EXERCISE MATERIAL START

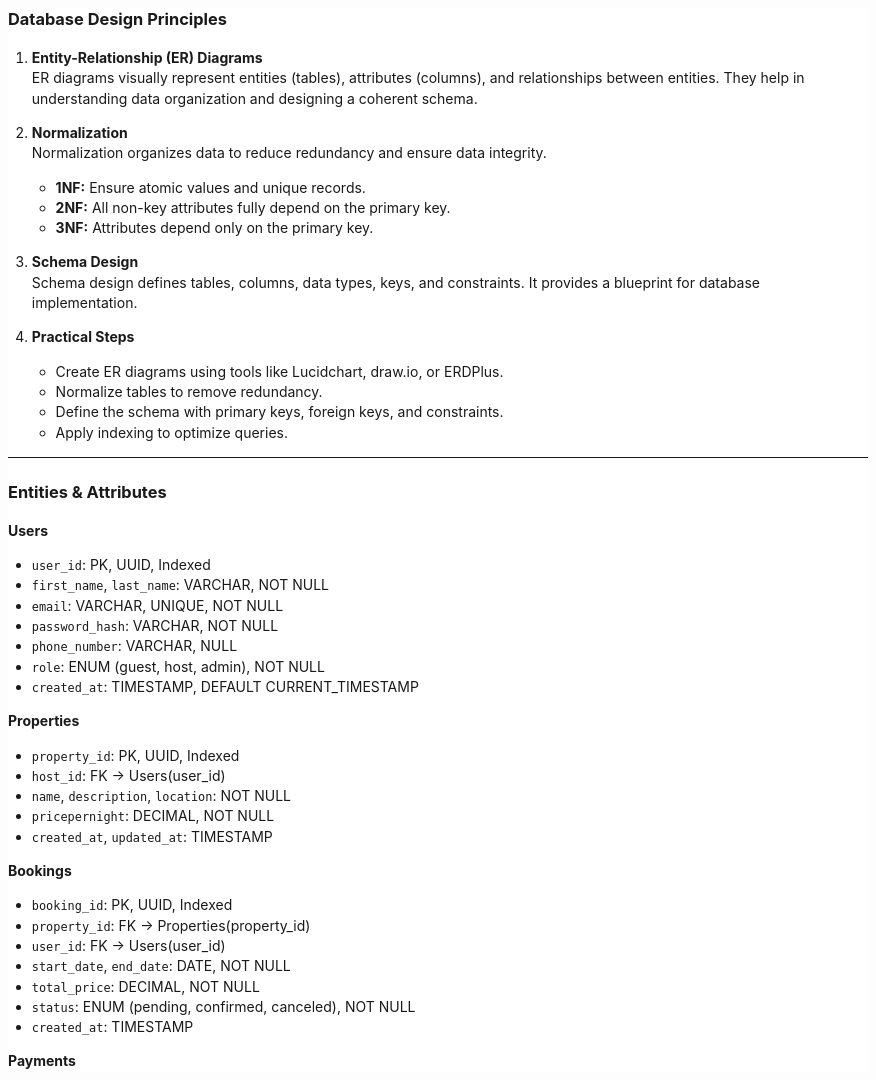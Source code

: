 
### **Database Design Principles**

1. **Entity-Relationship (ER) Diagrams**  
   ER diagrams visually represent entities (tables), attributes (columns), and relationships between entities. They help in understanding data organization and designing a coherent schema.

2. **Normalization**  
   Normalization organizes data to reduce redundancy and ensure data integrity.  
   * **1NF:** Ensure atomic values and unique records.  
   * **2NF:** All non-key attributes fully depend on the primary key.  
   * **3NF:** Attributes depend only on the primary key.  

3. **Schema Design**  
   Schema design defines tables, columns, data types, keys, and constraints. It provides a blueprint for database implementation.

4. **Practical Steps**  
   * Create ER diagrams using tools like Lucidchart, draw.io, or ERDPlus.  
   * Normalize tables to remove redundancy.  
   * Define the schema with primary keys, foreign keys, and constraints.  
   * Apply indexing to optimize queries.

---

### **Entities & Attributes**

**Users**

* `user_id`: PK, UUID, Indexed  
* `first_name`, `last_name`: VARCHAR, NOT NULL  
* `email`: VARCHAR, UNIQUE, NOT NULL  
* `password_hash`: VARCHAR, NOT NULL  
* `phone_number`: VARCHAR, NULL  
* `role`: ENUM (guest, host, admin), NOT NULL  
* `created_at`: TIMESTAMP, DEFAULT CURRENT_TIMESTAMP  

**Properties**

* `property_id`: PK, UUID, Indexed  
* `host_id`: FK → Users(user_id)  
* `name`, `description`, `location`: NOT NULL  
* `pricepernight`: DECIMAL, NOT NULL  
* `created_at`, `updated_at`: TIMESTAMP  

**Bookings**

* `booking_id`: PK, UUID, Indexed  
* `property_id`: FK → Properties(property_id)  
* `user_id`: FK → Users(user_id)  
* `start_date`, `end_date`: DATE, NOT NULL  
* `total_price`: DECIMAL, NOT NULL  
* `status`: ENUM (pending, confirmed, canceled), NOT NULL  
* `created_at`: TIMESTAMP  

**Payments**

EXERCISE MATERIAL END

* [WHAT THE TASK ASKS] All of the records should be set down exactly, minus the pictures they hold.

* [EXERCISE OUTPUT]
Source code

: 
### **Database Design Principles**

1. **Entity-Relationship (ER) Diagrams**  
   ER diagrams visually represent entities (tables), attributes (columns), and relationships between entities. They help in understanding data organization and designing a coherent schema.

2. **Normalization**  
   Normalization organizes data to reduce redundancy and ensure data integrity.  
   * **1NF:** Ensure atomic values and unique records.  
   * **2NF:** All non-key attributes fully depend on the primary key.  
   * **3NF:** Attributes depend only on the primary key.  

3. **Schema Design**  
   Schema design defines tables, columns, data types, keys, and constraints. It provides a blueprint for database implementation.

4. **Practical Steps**  
   * Create ER diagrams using tools like Lucidchart, draw.io, or ERDPlus.  
   * Normalize tables to remove redundancy.  
   * Define the schema with primary keys, foreign keys, and constraints.  
   * Apply indexing to optimize queries.

---

### **Entities & Attributes**

**Users**

* `user_id`: PK, UUID, Indexed  
* `first_name`, `last_name`: VARCHAR, NOT NULL  
* `email`: VARCHAR, UNIQUE, NOT NULL  
* `password_hash`: VARCHAR, NOT NULL  
* `phone_number`: VARCHAR, NULL  
* `role`: ENUM (guest, host, admin), NOT NULL  
* `created_at`: TIMESTAMP, DEFAULT CURRENT_TIMESTAMP  

**Properties**

* `property_id`: PK, UUID, Indexed  
* `host_id`: FK → Users(user_id)  
* `name`, `description`, `location`: NOT NULL  
* `pricepernight`: DECIMAL, NOT NULL  
* `created_at`, `updated_at`: TIMESTAMP  

**Bookings**

* `booking_id`: PK, UUID, Indexed  
* `property_id`: FK → Properties(property_id)  
* `user_id`: FK → Users(user_id)  
* `start_date`, `end_date`: DATE, NOT NULL  
* `total_price`: DECIMAL, NOT NULL  
* `status`: ENUM (pending, confirmed, canceled), NOT NULL  
* `created_at`: TIMESTAMP  

**Payments**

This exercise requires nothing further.